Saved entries
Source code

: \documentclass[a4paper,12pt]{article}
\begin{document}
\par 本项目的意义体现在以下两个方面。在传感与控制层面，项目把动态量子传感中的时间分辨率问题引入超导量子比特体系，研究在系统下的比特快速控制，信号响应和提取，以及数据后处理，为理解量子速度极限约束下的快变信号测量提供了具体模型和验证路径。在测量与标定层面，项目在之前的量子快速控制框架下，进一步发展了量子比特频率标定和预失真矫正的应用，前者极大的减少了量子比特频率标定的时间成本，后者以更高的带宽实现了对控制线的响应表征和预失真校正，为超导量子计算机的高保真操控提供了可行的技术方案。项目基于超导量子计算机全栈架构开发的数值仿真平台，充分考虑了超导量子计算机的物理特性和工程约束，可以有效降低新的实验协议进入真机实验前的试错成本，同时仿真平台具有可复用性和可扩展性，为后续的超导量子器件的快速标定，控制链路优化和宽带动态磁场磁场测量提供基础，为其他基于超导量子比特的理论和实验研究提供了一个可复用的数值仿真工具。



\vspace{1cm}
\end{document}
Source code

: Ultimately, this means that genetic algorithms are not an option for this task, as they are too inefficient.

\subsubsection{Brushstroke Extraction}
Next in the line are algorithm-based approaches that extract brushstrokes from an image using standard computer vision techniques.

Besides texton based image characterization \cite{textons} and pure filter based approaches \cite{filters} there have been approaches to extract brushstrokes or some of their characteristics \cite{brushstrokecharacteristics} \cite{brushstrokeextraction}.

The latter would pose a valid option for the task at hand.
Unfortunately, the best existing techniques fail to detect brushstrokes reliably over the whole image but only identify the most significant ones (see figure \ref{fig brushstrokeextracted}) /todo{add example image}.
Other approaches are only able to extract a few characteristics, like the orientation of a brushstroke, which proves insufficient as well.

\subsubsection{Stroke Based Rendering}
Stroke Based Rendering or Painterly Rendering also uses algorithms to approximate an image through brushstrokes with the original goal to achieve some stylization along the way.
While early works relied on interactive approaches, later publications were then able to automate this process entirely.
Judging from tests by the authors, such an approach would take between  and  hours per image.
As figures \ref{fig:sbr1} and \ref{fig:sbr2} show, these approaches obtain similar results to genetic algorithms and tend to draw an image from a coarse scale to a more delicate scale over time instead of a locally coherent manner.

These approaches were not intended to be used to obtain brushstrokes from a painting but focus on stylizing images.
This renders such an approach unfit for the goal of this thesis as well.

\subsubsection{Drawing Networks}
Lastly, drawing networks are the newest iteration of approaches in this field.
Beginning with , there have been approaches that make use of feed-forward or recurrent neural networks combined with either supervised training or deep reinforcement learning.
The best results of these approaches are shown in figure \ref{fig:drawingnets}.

Exercise:
From the first line through the last, repeat the entries exactly.

Exercise solution:
Source code

: \documentclass[a4paper,12pt]{article}
\begin{document}
\par 本项目的意义体现在以下两个方面。在传感与控制层面，项目把动态量子传感中的时间分辨率问题引入超导量子比特体系，研究在系统下的比特快速控制，信号响应和提取，以及数据后处理，为理解量子速度极限约束下的快变信号测量提供了具体模型和验证路径。在测量与标定层面，项目在之前的量子快速控制框架下，进一步发展了量子比特频率标定和预失真矫正的应用，前者极大的减少了量子比特频率标定的时间成本，后者以更高的带宽实现了对控制线的响应表征和预失真校正，为超导量子计算机的高保真操控提供了可行的技术方案。项目基于超导量子计算机全栈架构开发的数值仿真平台，充分考虑了超导量子计算机的物理特性和工程约束，可以有效降低新的实验协议进入真机实验前的试错成本，同时仿真平台具有可复用性和可扩展性，为后续的超导量子器件的快速标定，控制链路优化和宽带动态磁场磁场测量提供基础，为其他基于超导量子比特的理论和实验研究提供了一个可复用的数值仿真工具。



\vspace{1cm}
\end{document}
Source code

: Ultimately, this means that genetic algorithms are not an option for this task, as they are too inefficient.

\subsubsection{Brushstroke Extraction}
Next in the line are algorithm-based approaches that extract brushstrokes from an image using standard computer vision techniques.

Besides texton based image characterization \cite{textons} and pure filter based approaches \cite{filters} there have been approaches to extract brushstrokes or some of their characteristics \cite{brushstrokecharacteristics} \cite{brushstrokeextraction}.

The latter would pose a valid option for the task at hand.
Unfortunately, the best existing techniques fail to detect brushstrokes reliably over the whole image but only identify the most significant ones (see figure \ref{fig brushstrokeextracted}) /todo{add example image}.
Other approaches are only able to extract a few characteristics, like the orientation of a brushstroke, which proves insufficient as well.

\subsubsection{Stroke Based Rendering}
Stroke Based Rendering or Painterly Rendering also uses algorithms to approximate an image through brushstrokes with the original goal to achieve some stylization along the way.
While early works relied on interactive approaches, later publications were then able to automate this process entirely.
Judging from tests by the authors, such an approach would take between  and  hours per image.
As figures \ref{fig:sbr1} and \ref{fig:sbr2} show, these approaches obtain similar results to genetic algorithms and tend to draw an image from a coarse scale to a more delicate scale over time instead of a locally coherent manner.

These approaches were not intended to be used to obtain brushstrokes from a painting but focus on stylizing images.
This renders such an approach unfit for the goal of this thesis as well.

\subsubsection{Drawing Networks}
Lastly, drawing networks are the newest iteration of approaches in this field.
Beginning with , there have been approaches that make use of feed-forward or recurrent neural networks combined with either supervised training or deep reinforcement learning.
The best results of these approaches are shown in figure \ref{fig:drawingnets}.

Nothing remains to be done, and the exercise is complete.